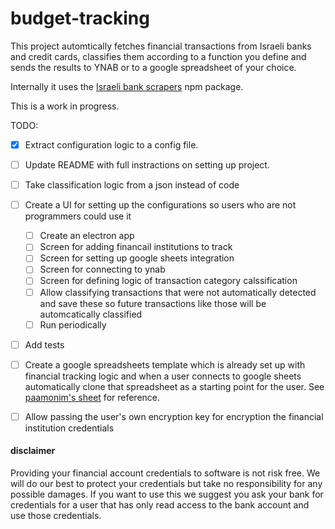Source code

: # budget-tracking
This project automtically fetches financial transactions from Israeli banks and credit cards, classifies them according to a function you define and sends the results to YNAB or to a google spreadsheet of your choice.

Internally it uses the [Israeli bank scrapers](https://github.com/eshaham/israeli-bank-scrapers) npm package.

This is a work in progress. 

TODO:

- [x] Extract configuration logic to a config file.
- [ ] Update README with full instractions on setting up project.
- [ ] Take classification logic from a json instead of code
- [ ] Create a UI for setting up the configurations so users who are not programmers could use it
   - [ ] Create an electron app
   - [ ] Screen for adding financail institutions to track
   - [ ] Screen for setting up google sheets integration
   - [ ] Screen for connecting to ynab
   - [ ] Screen for defining logic of transaction category calssification
   - [ ] Allow classifying transactions that were not automatically detected and save these so future transactions like those will be automcatically classified
   - [ ] Run periodically
- [ ] Add tests
- [ ] Create a google spreadsheets template which is already set up with financial tracking logic and when a user connects to google sheets automatically clone that spreadsheet as a starting point for the user. See [paamonim's sheet](https://docs.google.com/spreadsheets/d/11yMAvBwtvlPzA855q8BPRMrjrdAUBsd4HKA7km1-LG0/edit?usp=sharing) for reference.
- [ ] Allow passing the user's own encryption key for encryption the financial institution credentials


#### disclaimer

Providing your financial account credentials to software is not risk free. We will do our best to protect your credentials but take no responsibility for any possible damages. If you want to use this we suggest you ask your bank for credentials for a user that has only read access to the bank account and use those credentials.
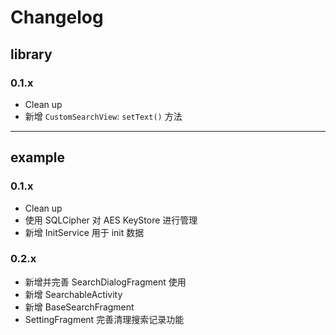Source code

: # Changelog
    
## library

### 0.1.x
* Clean up
* 新增 `CustomSearchView`: `setText()` 方法


---

## example

### 0.1.x
* Clean up
* 使用 SQLCipher 对 AES KeyStore 进行管理
* 新增 InitService 用于 init 数据

### 0.2.x
* 新增并完善 SearchDialogFragment 使用
* 新增 SearchableActivity
* 新增 BaseSearchFragment
* SettingFragment 完善清理搜索记录功能
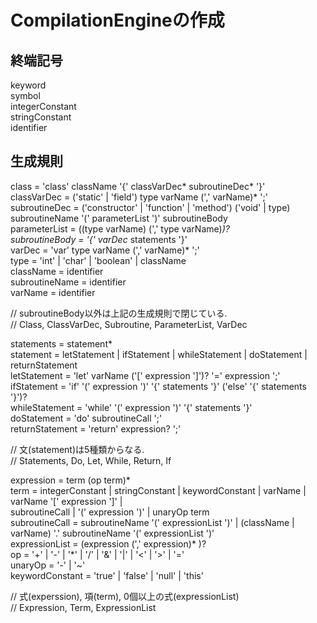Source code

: <h1>CompilationEngineの作成</h1>

<h2>終端記号</h2>

keyword  
symbol  
integerConstant  
stringConstant  
identifier  


<h2>生成規則</h2>

class = 'class' className '{' classVarDec* subroutineDec* '}'  
classVarDec = ('static' | 'field') type varName (',' varName)* ';'  
subroutineDec = ('constructor' | 'function' | 'method') ('void' | type) subroutineName '(' parameterList ')' subroutineBody  
parameterList = ((type varName) (',' type varName)*)?  
subroutineBody = '{' varDec* statements '}'  
varDec = 'var' type varName (',' varName)* ';'  
type = 'int' | 'char' | 'boolean' | className  
className = identifier  
subroutineName = identifier  
varName = identifier  

// subroutineBody以外は上記の生成規則で閉じている.  
// Class, ClassVarDec, Subroutine, ParameterList, VarDec  

statements = statement*  
statement = letStatement | ifStatement | whileStatement | doStatement | returnStatement  
letStatement = 'let' varName ('[' expression ']')? '=' expression ';'  
ifStatement = 'if' '(' expression ')' '{' statements '}' ('else' '{' statements '}')?  
whileStatement = 'while' '(' expression ')' '{' statements '}'  
doStatement = 'do' subroutineCall ';'  
returnStatement = 'return' expression? ';'  

// 文(statement)は5種類からなる.  
// Statements, Do, Let, While, Return, If  

expression = term (op term)*  
term = integerConstant | stringConstant | keywordConstant | varName | varName '[' expression ']' |   
       subroutineCall | '(' expression ')' | unaryOp term  
subroutineCall = subroutineName '(' expressionList ')' | (className | varName) '.' subroutineName '(' expressionList ')'  
expressionList = (expression (',' expression)* )?  
op = '+' | '-' | '*' | '/' | '&' | '|' | '<' | '>' | '='  
unaryOp = '-' | '~'  
keywordConstant = 'true' | 'false' | 'null' | 'this'  

// 式(experssion), 項(term), 0個以上の式(expressionList)  
// Expression, Term, ExpressionList  
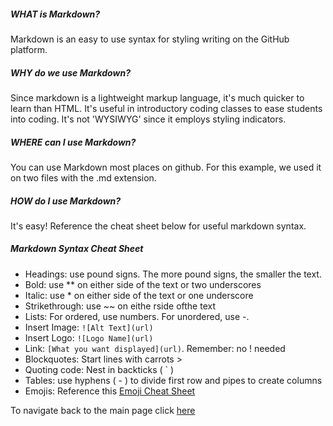 ##### WHAT is Markdown?
Markdown is an easy to use syntax for styling writing on the GitHub platform.

##### WHY do we use Markdown?
Since markdown is a lightweight markup language, it's much quicker to learn than HTML. It's useful in introductory coding classes to ease students into coding. It's not  'WYSIWYG' since it employs styling indicators.

##### WHERE can I use Markdown?
You can use Markdown most places on github. For this example, we used it on two files with the .md extension.

##### HOW do I use Markdown?
It's easy! Reference the cheat sheet below for useful markdown syntax.

##### Markdown Syntax Cheat Sheet
- Headings: use pound signs. The more pound signs, the smaller the text.
- Bold: use ** on either side of the text or two underscores
- Italic: use * on either side of the text or one underscore
- Strikethrough: use ~~ on eithe rside ofthe text
- Lists: For ordered, use numbers. For unordered, use -.
- Insert Image: `![Alt Text](url)`
- Insert Logo:  `![Logo Name](url)`
- Link: `[What you want displayed](url)`. Remember: no ! needed
- Blockquotes: Start lines with carrots >
- Quoting code: Nest in backticks ( ` )
- Tables: use hyphens ( - ) to divide first row and pipes to create columns
- Emojis: Reference this [Emoji Cheat Sheet](https://github.com/ikatyang/emoji-cheat-sheet/blob/master/README.md)

To navigate back to the main page click [here](https://hmay1415.github.io/reading-notes/)






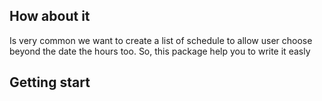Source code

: ## How about it
Is very common we want to create a list of schedule to allow user choose beyond the date the hours too.
So, this package help you to write it easly

## Getting start

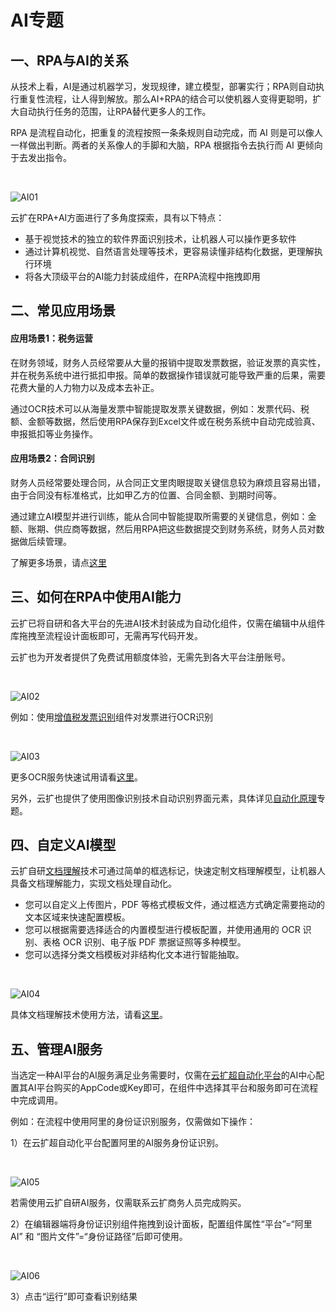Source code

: # AI专题

## 一、RPA与AI的关系

从技术上看，AI是通过机器学习，发现规律，建立模型，部署实行；RPA则自动执行重复性流程，让人得到解放。那么AI\+RPA的结合可以使机器人变得更聪明，扩大自动执行任务的范围，让RPA替代更多人的工作。

RPA 是流程自动化，把重复的流程按照一条条规则自动完成，而 AI 则是可以像人一样做出判断。两者的关系像人的手脚和大脑，RPA 根据指令去执行而 AI 更倾向于去发出指令。

<br/>

![AI01](https://docimages.blob.core.chinacloudapi.cn/images/DeveloperGuide/AI01.png)

云扩在RPA\+AI方面进行了多角度探索，具有以下特点：

- 基于视觉技术的独立的软件界面识别技术，让机器人可以操作更多软件
- 通过计算机视觉、自然语言处理等技术，更容易读懂非结构化数据，更理解执行环境
- 将各大顶级平台的AI能力封装成组件，在RPA流程中拖拽即用

## 二、常见应用场景

#### 应用场景1：税务运营

在财务领域，财务人员经常要从大量的报销中提取发票数据，验证发票的真实性，并在税务系统中进行抵扣申报。简单的数据操作错误就可能导致严重的后果，需要花费大量的人力物力以及成本去补正。

通过OCR技术可以从海量发票中智能提取发票关键数据，例如：发票代码、税额、金额等数据，然后使用RPA保存到Excel文件或在税务系统中自动完成验真、申报抵扣等业务操作。

#### 应用场景2：合同识别

财务人员经常要处理合同，从合同正文里肉眼提取关键信息较为麻烦且容易出错，由于合同没有标准格式，比如甲乙方的位置、合同金额、到期时间等。

通过建立AI模型并进行训练，能从合同中智能提取所需要的关键信息，例如：金额、账期、供应商等数据，然后用RPA把这些数据提交到财务系统，财务人员对数据做后续管理。

了解更多场景，请点[这里](https://www.encoo.com/industry_finance)

## 三、如何在RPA中使用AI能力

云扩已将自研和各大平台的先进AI技术封装成为自动化组件，仅需在编辑中从组件库拖拽至流程设计面板即可，无需再写代码开发。

云扩也为开发者提供了免费试用额度体验，无需先到各大平台注册账号。

<br/>

![AI02](https://docimages.blob.core.chinacloudapi.cn/images/DeveloperGuide/AI02.png)

例如：使用[增值税发票识别](https://academy.encoo.com/zh-cn/wiki/Activities/AI/VATInvoiceIdentification.md?uuid=74dd7758-9a7e-4385-b728-8fa5f83be05a)组件对发票进行OCR识别

<br/>

![AI03](https://docimages.blob.core.chinacloudapi.cn/images/DeveloperGuide/AI03.gif)

更多OCR服务快速试用请看[这里](https://academy.encoo.com/zh-cn/wiki/Reference/Console/ai-center/OCR.md?uuid=a6401df9-a6a0-4508-807a-1c27f5f85707)。

另外，云扩也提供了使用图像识别技术自动识别界面元素，具体详见[自动化原理](https://academy.encoo.com/zh-cn/wiki/DevGuide/AutomationPrinciples.md)专题。

## 四、自定义AI模型

云扩自研[文档理解](https://academy.encoo.com/zh-cn/wiki/Reference/Console/ai-center/aboutdocreader.md?uuid=3d1c7c2d-857e-4791-b738-9ff9455d85bd)技术可通过简单的框选标记，快速定制文档理解模型，让机器人具备文档理解能力，实现文档处理自动化。

- 您可以自定义上传图片，PDF 等格式模板文件，通过框选方式确定需要拖动的文本区域来快速配置模板。
- 您可以根据需要选择适合的内置模型进行模板配置，并使用通用的 OCR 识别、表格 OCR 识别、电子版 PDF 票据证照等多种模型。
- 您可以选择分类文档模板对非结构化文本进行智能抽取。

<br/>

![AI04](https://docimages.blob.core.chinacloudapi.cn/images/DeveloperGuide/AI04.png)

具体文档理解技术使用方法，请看[这里](https://academy.encoo.com/zh-cn/wiki/Reference/Console/ai-center/aboutdocreader.md?uuid=3d1c7c2d-857e-4791-b738-9ff9455d85bd)。

## 五、管理AI服务

当选定一种AI平台的AI服务满足业务需要时，仅需在[云扩超自动化平台](https://console.encoo.com/)的AI中心配置其AI平台购买的AppCode或Key即可，在组件中选择其平台和服务即可在流程中完成调用。

例如：在流程中使用阿里的身份证识别服务，仅需做如下操作：

1）在云扩超自动化平台配置阿里的AI服务身份证识别。 

<br/>

![AI05](https://docimages.blob.core.chinacloudapi.cn/images/DeveloperGuide/AI05.png)

若需使用云扩自研AI服务，仅需联系云扩商务人员完成购买。

2）在编辑器端将身份证识别组件拖拽到设计面板，配置组件属性“平台”=“阿里AI” 和 “图片文件”=“身份证路径”后即可使用。  

<br/>

![AI06](https://docimages.blob.core.chinacloudapi.cn/images/DeveloperGuide/AI06.png)

3）点击“运行”即可查看识别结果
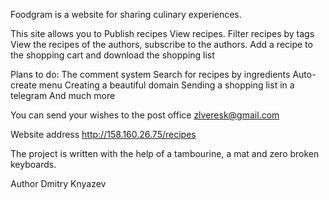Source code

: Foodgram is a website for sharing culinary experiences.

This site allows you to
Publish recipes
View recipes.
Filter recipes by tags
View the recipes of the authors, subscribe to the authors.
Add a recipe to the shopping cart and download the shopping list

Plans to do:
The comment system
Search for recipes by ingredients
Auto-create menu
Creating a beautiful domain
Sending a shopping list in a telegram
And much more

You can send your wishes to the post office zlveresk@gmail.com

Website address http://158.160.26.75/recipes

The project is written with the help of a tambourine, a mat and zero broken keyboards.

Author Dmitry Knyazev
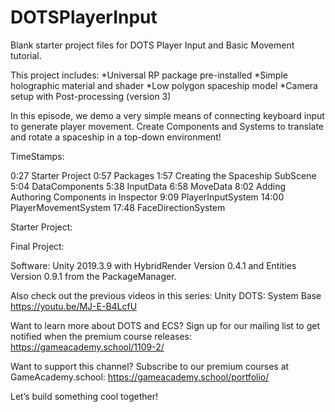 # DOTSPlayerInput
Blank starter project files for DOTS Player Input and Basic Movement tutorial.  

This project includes:
*Universal RP package pre-installed
*Simple holographic material and shader
*Low polygon spaceship model
*Camera setup with Post-processing (version 3)

In this episode, we demo a very simple means of connecting keyboard input to generate player movement.  Create Components and Systems to translate and rotate a spaceship in a top-down environment!

TimeStamps:

0:27 Starter Project
0:57 Packages
1:57 Creating the Spaceship SubScene
5:04 DataComponents
5:38 InputData
6:58 MoveData
8:02 Adding Authoring Components in Inspector
9:09 PlayerInputSystem
14:00 PlayerMovementSystem
17:48 FaceDirectionSystem


Starter Project:

Final Project:



Software:  Unity 2019.3.9 with HybridRender Version 0.4.1 and Entities Version 0.9.1 from the PackageManager.

Also check out the previous videos in this series:
Unity DOTS: System Base
https://youtu.be/MJ-E-B4LcfU

Want to learn more about DOTS and ECS?  Sign up for our mailing list to get notified when the premium course releases:
https://gameacademy.school/1109-2/

Want to support this channel?  Subscribe to our premium courses at GameAcademy.school:
https://gameacademy.school/portfolio/

Let’s build something cool together!
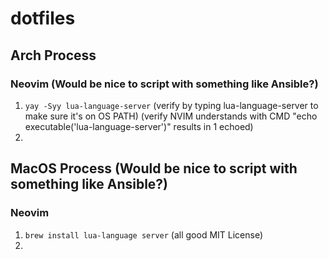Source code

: # dotfiles

## Arch Process

### Neovim (Would be nice to script with something like Ansible?)
1) `yay -Syy lua-language-server` (verify by typing lua-language-server to make sure it's on OS PATH) (verify NVIM understands with CMD "echo executable('lua-language-server')" results in 1 echoed)
2) 

## MacOS Process (Would be nice to script with something like Ansible?)

### Neovim
1) `brew install lua-language server` (all good MIT License)
2) 
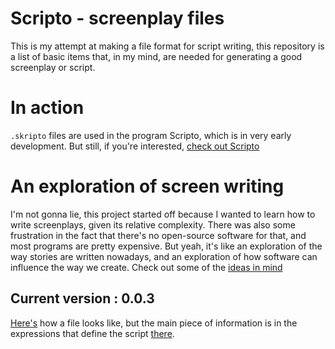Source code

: Scripto - screenplay files
=====

This is my attempt at making a file format for script writing, this repository is a list of basic items that, in my mind, are needed for generating a good screenplay or script.

# In action

`.skripto` files are used in the program Scripto, which is in very early development. But still, if you're interested, [check out Scripto](https://github.com/the-duck/scripto-desktop)

# An exploration of screen writing

I'm not gonna lie, this project started off because I wanted to learn how to write screenplays, given its relative complexity. There was also some frustration in the fact that there's no open-source software for that, and most programs are pretty expensive.
But yeah, it's like an exploration of the way stories are written nowadays, and an exploration of how software can influence the way we create.
Check out some of the [ideas in mind](docs/0.0.3/ideas.md)

## Current version : 0.0.3

[Here's](docs/0.0.3/file.md) how a file looks like, but the main piece of information is in the expressions that define the script [there](docs/0.0.3/expressions.md).
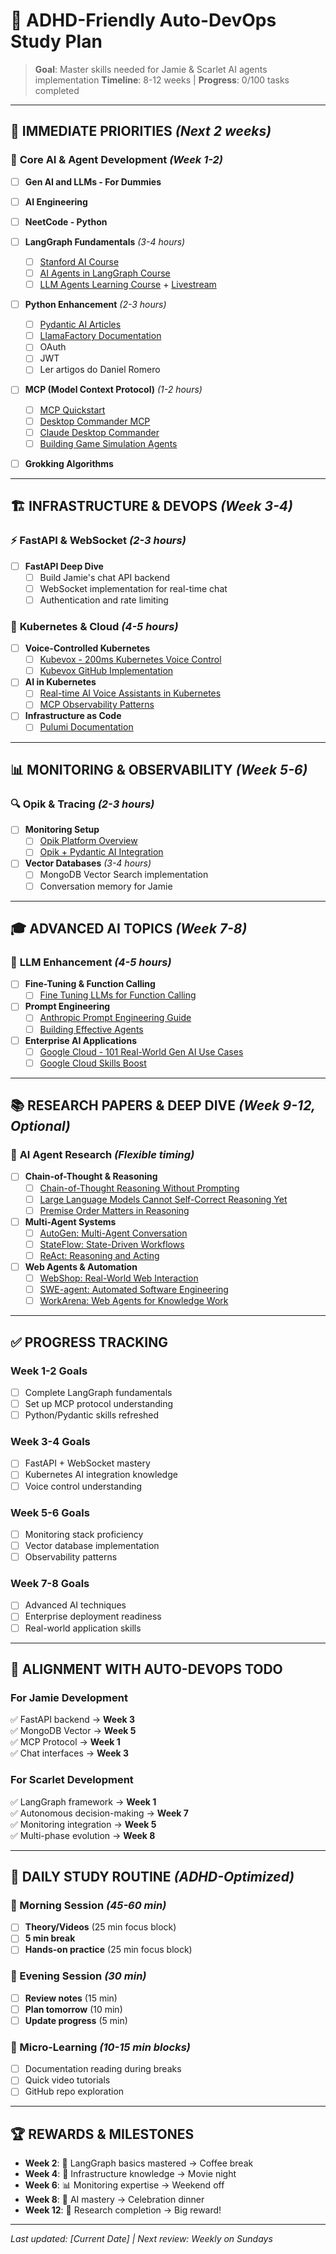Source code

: # 🎯 ADHD-Friendly Auto-DevOps Study Plan

> **Goal**: Master skills needed for Jamie & Scarlet AI agents implementation
> **Timeline**: 8-12 weeks | **Progress**: 0/100 tasks completed

---

## 🚀 **IMMEDIATE PRIORITIES** *(Next 2 weeks)*

### 🤖 **Core AI & Agent Development** *(Week 1-2)*

- [ ] **Gen AI and LLMs - For Dummies**

- [ ] **AI Engineering**

- [ ] **NeetCode - Python**

- [ ] **LangGraph Fundamentals** *(3-4 hours)*
  - [ ] [Stanford AI Course](https://www.youtube.com/playlist?list=PLoROMvodv4rO1NB9TD4iUZ3qghGEGtqNX)
  - [ ] [AI Agents in LangGraph Course](https://www.deeplearning.ai/short-courses/ai-agents-in-langgraph/)
  - [ ] [LLM Agents Learning Course](https://llmagents-learning.org/f24) + [Livestream](https://www.youtube.com/watch?v=0QSU5EMn27I)

- [ ] **Python Enhancement** *(2-3 hours)*
  - [ ] [Pydantic AI Articles](https://pydantic.dev/articles)
  - [ ] [LlamaFactory Documentation](https://llamafactory.readthedocs.io/en/latest/)
  - [ ] OAuth
  - [ ] JWT
  - [ ] Ler artigos do Daniel Romero

- [ ] **MCP (Model Context Protocol)** *(1-2 hours)*
  - [ ] [MCP Quickstart](https://modelcontextprotocol.io/quickstart/user)
  - [ ] [Desktop Commander MCP](https://glama.ai/mcp/servers/@wonderwhy-er/DesktopCommanderMCP)
  - [ ] [Claude Desktop Commander](https://playbooks.com/mcp/mrgnss-claude-desktop-commander)
  - [ ] [Building Game Simulation Agents](https://foo.com)

- [ ] **Grokking Algorithms**

---

## 🏗️ **INFRASTRUCTURE & DEVOPS** *(Week 3-4)*

### ⚡ **FastAPI & WebSocket** *(2-3 hours)*

- [ ] **FastAPI Deep Dive**
  - [ ] Build Jamie's chat API backend
  - [ ] WebSocket implementation for real-time chat
  - [ ] Authentication and rate limiting

### 🚢 **Kubernetes & Cloud** *(4-5 hours)*

- [ ] **Voice-Controlled Kubernetes**
  - [ ] [Kubevox - 200ms Kubernetes Voice Control](https://practical-engineer.ai/kubevox-sub-200ms-kubernetes-voice-control-with-local-llama-3/)
  - [ ] [Kubevox GitHub Implementation](https://github.com/PatrickKalkman/kubevox)

- [ ] **AI in Kubernetes**
  - [ ] [Real-time AI Voice Assistants in Kubernetes](https://medium.com/l7mp-technologies/running-reel-time-ai-voice-assistants-in-kubernetes-136662bd031f)
  - [ ] [MCP Observability Patterns](https://www.byteplus.com/en/topic/542236?title=mcp-observability-patterns-best-practices-tools-for-microservices)

- [ ] **Infrastructure as Code**
  - [ ] [Pulumi Documentation](https://www.pulumi.com/docs/iac/using-pulumi/organizing-projects-stacks/)

---

## 📊 **MONITORING & OBSERVABILITY** *(Week 5-6)*

### 🔍 **Opik & Tracing** *(2-3 hours)*

- [ ] **Monitoring Setup**
  - [ ] [Opik Platform Overview](https://www.comet.com/site/products/opik/)
  - [ ] [Opik + Pydantic AI Integration](https://www.comet.com/docs/opik/tracing/integrations/pydantic-ai)

- [ ] **Vector Databases** *(3-4 hours)*
  - [ ] MongoDB Vector Search implementation
  - [ ] Conversation memory for Jamie

---

## 🎓 **ADVANCED AI TOPICS** *(Week 7-8)*

### 🧠 **LLM Enhancement** *(4-5 hours)*

- [ ] **Fine-Tuning & Function Calling**
  - [ ] [Fine Tuning LLMs for Function Calling](https://www.youtube.com/watch?v=SEZ7j31u67A&t=3074s)

- [ ] **Prompt Engineering**
  - [ ] [Anthropic Prompt Engineering Guide](https://docs.anthropic.com/en/docs/build-with-claude/prompt-engineering/overview)
  - [ ] [Building Effective Agents](https://www.anthropic.com/engineering/building-effective-agents)

- [ ] **Enterprise AI Applications**
  - [ ] [Google Cloud - 101 Real-World Gen AI Use Cases](https://cloud.google.com/transform/101-real-world-generative-ai-use-cases-from-industry-leaders)
  - [ ] [Google Cloud Skills Boost](https://www.cloudskillsboost.google/course_templates/537#)

---

## 📚 **RESEARCH PAPERS & DEEP DIVE** *(Week 9-12, Optional)*

### 🔬 **AI Agent Research** *(Flexible timing)*

- [ ] **Chain-of-Thought & Reasoning**
  - [ ] [Chain-of-Thought Reasoning Without Prompting](https://arxiv.org/abs/2203.02155)
  - [ ] [Large Language Models Cannot Self-Correct Reasoning Yet](https://arxiv.org/abs/2310.01798)
  - [ ] [Premise Order Matters in Reasoning](https://arxiv.org/abs/2309.07688)

- [ ] **Multi-Agent Systems**
  - [ ] [AutoGen: Multi-Agent Conversation](https://arxiv.org/abs/2308.08155)
  - [ ] [StateFlow: State-Driven Workflows](https://arxiv.org/abs/2309.14383)
  - [ ] [ReAct: Reasoning and Acting](https://arxiv.org/abs/2210.03629)

- [ ] **Web Agents & Automation**
  - [ ] [WebShop: Real-World Web Interaction](https://arxiv.org/abs/2207.01206)
  - [ ] [SWE-agent: Automated Software Engineering](https://arxiv.org/abs/2401.07048)
  - [ ] [WorkArena: Web Agents for Knowledge Work](https://arxiv.org/abs/2402.00989)

---

## ✅ **PROGRESS TRACKING**

### **Week 1-2 Goals** 

- [ ] Complete LangGraph fundamentals
- [ ] Set up MCP protocol understanding
- [ ] Python/Pydantic skills refreshed

### **Week 3-4 Goals**

- [ ] FastAPI + WebSocket mastery
- [ ] Kubernetes AI integration knowledge
- [ ] Voice control understanding

### **Week 5-6 Goals**

- [ ] Monitoring stack proficiency
- [ ] Vector database implementation
- [ ] Observability patterns

### **Week 7-8 Goals**

- [ ] Advanced AI techniques
- [ ] Enterprise deployment readiness
- [ ] Real-world application skills

---

## 🎯 **ALIGNMENT WITH AUTO-DEVOPS TODO**

### **For Jamie Development**

✅ FastAPI backend → **Week 3**  
✅ MongoDB Vector → **Week 5**  
✅ MCP Protocol → **Week 1**  
✅ Chat interfaces → **Week 3**

### **For Scarlet Development**

✅ LangGraph framework → **Week 1**  
✅ Autonomous decision-making → **Week 7**  
✅ Monitoring integration → **Week 5**  
✅ Multi-phase evolution → **Week 8**

---

## 📝 **DAILY STUDY ROUTINE** *(ADHD-Optimized)*

### **🌅 Morning Session** *(45-60 min)*

- [ ] **Theory/Videos** (25 min focus block)
- [ ] **5 min break**
- [ ] **Hands-on practice** (25 min focus block)

### **🌆 Evening Session** *(30 min)*

- [ ] **Review notes** (15 min)
- [ ] **Plan tomorrow** (10 min)
- [ ] **Update progress** (5 min)

### **📱 Micro-Learning** *(10-15 min blocks)*

- [ ] Documentation reading during breaks
- [ ] Quick video tutorials
- [ ] GitHub repo exploration

---

## 🏆 **REWARDS & MILESTONES**

- **Week 2**: 🎉 LangGraph basics mastered → Coffee break
- **Week 4**: 🚀 Infrastructure knowledge → Movie night  
- **Week 6**: 📊 Monitoring expertise → Weekend off
- **Week 8**: 🧠 AI mastery → Celebration dinner
- **Week 12**: 🏅 Research completion → Big reward!

---

*Last updated: [Current Date] | Next review: Weekly on Sundays*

━━━━━━━━━━━━━━━━━━━━━━━━━━━━━━

▶ **Aim of the task**:
Will you return exactly the lines above from the one with "subroutineDec = ('constructor'" down to the one with "varDec = 'var'", counting both as part of the range?

▶ **Response**:
subroutineDec = ('constructor' | 'function' | 'method') ('void' | type) subroutineName '(' parameterList ')' subroutineBody  
parameterList = ((type varName) (',' type varName)*)?  
subroutineBody = '{' varDec* statements '}'  
varDec = 'var' type varName (',' varName)* ';'  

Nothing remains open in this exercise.